VA is not a lender nor does it provide financing for brokers. It is a mortgage insurer, similar to FHA and USDA. VA charges a funding fee to all veteran borrowers that do not have a service connected disability and uses that money to offset the losses incurred from other veterans that have defaulted on their VA loans.
Loan Costs Defined
No closing cost mortgage is not a new concept. It’s been around for quite some time. It has also been referred to as no point, no fees loans (NPNF) or no cost loans. Most generally this means No charges will be incurred by the customer from the lender for a market rate mortgage. However, there are sometimes, in the case of refinances, TOTAL NPNF loans. It is best to analyze the cost/benefit factor before pursuing a loan that drastic though. The reason is rates become affected as the lender has to absorb more than is comfortable from a business standpoint and that cost will need to be offset somehow. In the case of VA loans, because there is so much profit on the secondary market, it is easy for some banks to waive their fees. The important thing that needs to be noted is ALL mortgage loans have costs (waived or not), associated with them and these costs generally fall into three categories:
Points – are the essentially pre-paid interest on a loan. They are often called discount and origination fees. Discount fees are points paid to the lender who actually funds the loan and the origination fee goes to the lender or broker who processes the loan. For example one point equals 1% of the loan amount. Therefore on a $300,000 mortgage 1 point is $3,000 and 2 points, $6,000. Simple concept. On a VA loan, VA says it’s ok for the lender to charge points equal to 1% origination plus any reasonable discount. What veterans don’t realize is they can shop for a lender that doesn’t charge this fee. By finding a VA lender that doesn’t charge these points for the same or lower rate, the veteran could end up with a lower priced house and spend thousands less out of pocket.

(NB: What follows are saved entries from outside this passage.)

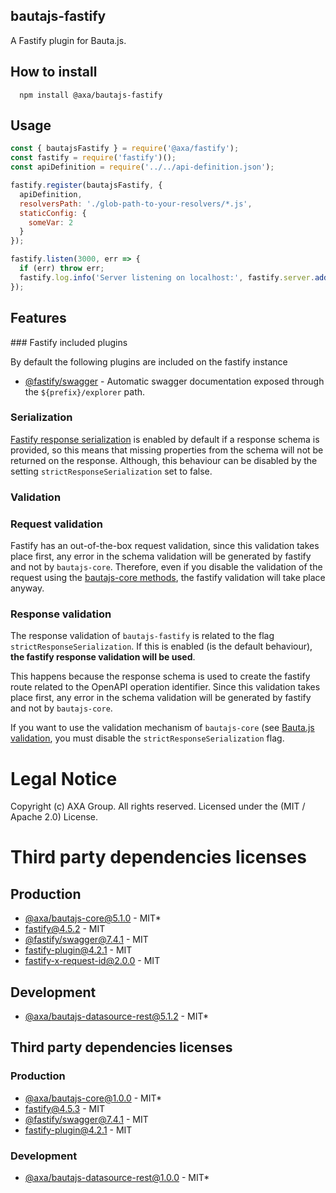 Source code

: ## bautajs-fastify

A Fastify plugin for Bauta.js.

## How to install

```console
  npm install @axa/bautajs-fastify
```

## Usage

```js
const { bautajsFastify } = require('@axa/fastify');
const fastify = require('fastify')();
const apiDefinition = require('../../api-definition.json');

fastify.register(bautajsFastify, {
  apiDefinition,
  resolversPath: './glob-path-to-your-resolvers/*.js',
  staticConfig: {
    someVar: 2
  }
});

fastify.listen(3000, err => {
  if (err) throw err;
  fastify.log.info('Server listening on localhost:', fastify.server.address().port);
});

```
## Features


### Fastify included plugins

By default the following plugins are included on the fastify instance

- [@fastify/swagger](https://github.com/fastify/fastify-swagger) - Automatic swagger documentation exposed through the `${prefix}/explorer` path.

### Serialization

[Fastify response serialization](https://github.com/fastify/fastify/blob/main/docs/Validation-and-Serialization.md#serialization) is enabled by default if a response schema is provided, so this means that missing properties from the schema will not be returned on the response. Although, this behaviour can be disabled by the setting `strictResponseSerialization` set to false.

### Validation

### Request validation

Fastify has an out-of-the-box request validation, since this validation takes place first, any error in the schema validation will be generated by fastify and not by `bautajs-core`. Therefore, even if you disable the validation of the request using the [bautajs-core methods](https://github.com/axa-group/bauta.js/blob/main/docs/validation.md#request-validation), the fastify validation will take place anyway.

### Response validation

The response validation of `bautajs-fastify` is related to the flag `strictResponseSerialization`. If this is enabled (is the default behaviour), **the fastify response validation will be used**.

This happens because the response schema is used to create the fastify route related to the OpenAPI operation identifier. Since this validation takes place first, any error in the schema validation will be generated by fastify and not by `bautajs-core`.

If you want to use the validation mechanism of `bautajs-core` (see [Bauta.js validation](https://github.com/axa-group/bauta.js/blob/main/docs/validation.md), you must disable the `strictResponseSerialization` flag.

# Legal Notice

Copyright (c) AXA Group. All rights reserved.
Licensed under the (MIT / Apache 2.0) License.
# Third party dependencies licenses

## Production
 - [@axa/bautajs-core@5.1.0](git+https://github.com/axa-group/bauta.js) - MIT*
 - [fastify@4.5.2](https://github.com/fastify/fastify) - MIT
 - [@fastify/swagger@7.4.1](https://github.com/fastify/fastify-swagger) - MIT
 - [fastify-plugin@4.2.1](https://github.com/fastify/fastify-plugin) - MIT
 - [fastify-x-request-id@2.0.0](https://github.com/dimonnwc3/fastify-x-request-id) - MIT
 
## Development
 - [@axa/bautajs-datasource-rest@5.1.2](https://github.com/axa-group/bauta.js) - MIT*

## Third party dependencies licenses

### Production
 - [@axa/bautajs-core@1.0.0](https://github.com/axa-group/bauta.js) - MIT*
 - [fastify@4.5.3](https://github.com/fastify/fastify) - MIT
 - [@fastify/swagger@7.4.1](https://github.com/fastify/fastify-swagger) - MIT
 - [fastify-plugin@4.2.1](https://github.com/fastify/fastify-plugin) - MIT

### Development
 - [@axa/bautajs-datasource-rest@1.0.0](https://github.com/axa-group/bauta.js) - MIT*
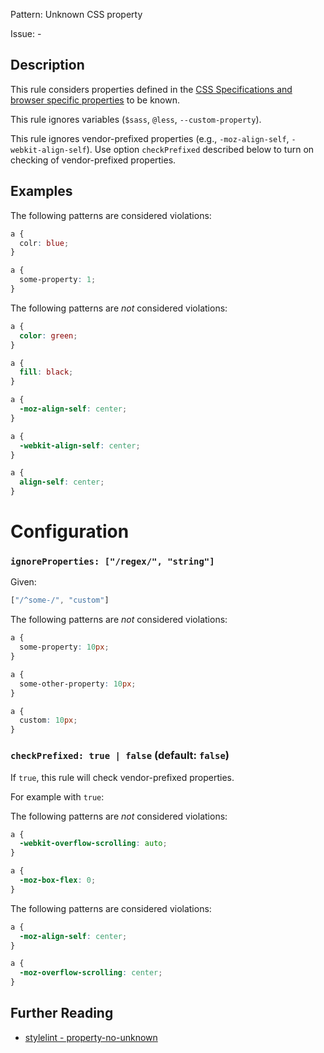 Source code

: Pattern: Unknown CSS property

Issue: -

## Description

This rule considers properties defined in the [CSS Specifications and browser specific properties](https://github.com/betit/known-css-properties#source) to be known.

This rule ignores variables (`$sass`, `@less`, `--custom-property`).

This rule ignores vendor-prefixed properties (e.g., `-moz-align-self`, `-webkit-align-self`).
Use option `checkPrefixed` described below to turn on checking of vendor-prefixed properties.

## Examples

The following patterns are considered violations:

```css
a {
  colr: blue;
}
```

```css
a {
  some-property: 1;
}
```

The following patterns are *not* considered violations:

```css
a {
  color: green;
}
```

```css
a {
  fill: black;
}
```

```css
a {
  -moz-align-self: center;
}
```

```css
a {
  -webkit-align-self: center;
}
```

```css
a {
  align-self: center;
}
```

# Configuration

### `ignoreProperties: ["/regex/", "string"]`

Given:

```js
["/^some-/", "custom"]
```

The following patterns are *not* considered violations:

```css
a {
  some-property: 10px;
}
```

```css
a {
  some-other-property: 10px;
}
```

```css
a {
  custom: 10px;
}
```

### `checkPrefixed: true | false` (default: `false`)

If `true`, this rule will check vendor-prefixed properties.

For example with `true`:

The following patterns are *not* considered violations:

```css
a {
  -webkit-overflow-scrolling: auto;
}
```

```css
a {
  -moz-box-flex: 0;
}
```

The following patterns are considered  violations:

```css
a {
  -moz-align-self: center;
}
```

```css
a {
  -moz-overflow-scrolling: center;
}
```

## Further Reading

* [stylelint - property-no-unknown](https://stylelint.io/user-guide/rules/property-no-unknown)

Non-recurring Closing Costs (NRCCs) – these include appraisal, credit, title, escrow, notary, recording fees, lender “garbage fees” which can include: document preparation fees, underwriting fees, administration fees, processing fees and the like. Points may also be included in this category as well. These are fees that are associated directly with obtaining the loan and are fees you would not otherwise be paying for outside of the loan process. When points are excluded from this figure, the total may also be referred to as a borrower’s base closing costs.
Recurring Closing Costs – they are your current mortgage interest, property taxes and insurance. These are fees that you would otherwise have to pay regardless of whether or not you were applying for a new loan and are not true costs of obtaining a loan but may be required to be paid at closing anyhow because of the timing of the loan closure as well as when these costs would normally need to be paid. VA requires these costs to be included, however, if it is possible, you should consider paying these costs out of pocket because to do otherwise would mean financing any pro-rated interest, property taxes and homeowners insurance over 30 or 15 years, thus increasing the interest expense to you.
How Does the Lender Make Money if they Don’t Charge Fees?
For a broker it is very hard to do this as they are a middle man searching for a bank to fund the loan for them. In essence, you have another person with “skin” in the game. So by skipping the middleman, you get the loan direct and can skip the middleman costs. Most mortgage loans are sold on the secondary market and in the case of VA loans, there is a higher premium paid out for these. In most cases the premium is high enough to absorb the lower bank fees for the veteran borrower.